Personal information
- Full name: Víctor Muñoz Villanueva
- Date of birth: 13 July 2003 (age 23)
- Place of birth: Barcelona, Spain
- Height: 1.73 m (5 ft 8 in)
- Positions: Left winger; forward;

Team information
- Current team: Liverpool
- Number: 23

Youth career
- 2012–2014: Sant Gabriel
- 2014–2017: Barcelona
- 2017–2021: Damm
- 2021–2022: Real Madrid

Senior career*
- Years: Team / Apps / (Gls)
- 2022–2023: RSC Internacional / 27 / (10)
- 2023–2025: Real Madrid B / 63 / (13)
- 2024–2025: Real Madrid / 2 / (0)
- 2025–2026: Osasuna / 34 / (6)
- 2026–: Liverpool / 5 / (1)

International career^{‡}
- 2026–: Spain / 2 / (1)

Medal record
Men's football
Representing Spain
FIFA World Cup
| Winner | 2026 Canada–Mexico–US |  |

= Víctor Muñoz (footballer, born 2003) =

Spanish footballer (born 2003)

Víctor Muñoz Villanueva (/es/; born 13 July 2003) is a Spanish professional footballer who plays as a left winger or forward for club Liverpool and the Spain national team.

== Club career ==
=== Early career ===
Born in Barcelona, Catalonia, Muñoz joined Barcelona's La Masia at the age of eleven, after beginning at Sant Gabriel. In 2017, at the age of fourteen, he left the club and joined the youth academy of Damm.

=== Real Madrid ===
In June 2021, Muñoz joined the youth team of Real Madrid, where he played in the UEFA Youth League.

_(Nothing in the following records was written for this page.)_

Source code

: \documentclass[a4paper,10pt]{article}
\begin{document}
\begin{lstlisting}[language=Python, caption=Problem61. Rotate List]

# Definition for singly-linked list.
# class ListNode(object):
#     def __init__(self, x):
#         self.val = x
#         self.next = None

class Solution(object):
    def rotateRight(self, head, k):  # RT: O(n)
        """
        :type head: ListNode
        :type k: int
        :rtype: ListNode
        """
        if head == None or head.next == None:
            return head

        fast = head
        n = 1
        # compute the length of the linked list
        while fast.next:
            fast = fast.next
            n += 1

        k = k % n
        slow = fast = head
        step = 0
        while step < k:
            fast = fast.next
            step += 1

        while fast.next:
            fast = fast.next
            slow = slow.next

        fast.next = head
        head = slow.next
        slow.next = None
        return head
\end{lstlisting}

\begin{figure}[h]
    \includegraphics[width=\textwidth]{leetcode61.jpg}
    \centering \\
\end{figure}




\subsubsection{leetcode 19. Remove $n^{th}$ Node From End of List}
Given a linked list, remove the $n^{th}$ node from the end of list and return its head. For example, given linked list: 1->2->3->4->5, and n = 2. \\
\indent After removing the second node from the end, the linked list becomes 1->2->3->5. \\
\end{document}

After making his senior debut with farm team RSC Internacional in 2022, he was promoted to the club's reserve team in Primera Federación in the following year.

During the 2024–25 season, Muñoz was regarded to have established himself as a starter for Castilla. On 11 May 2025, he made his La Liga debut, replacing Vinícius Júnior in the 88th minute in a 4–3 defeat against his former side Barcelona.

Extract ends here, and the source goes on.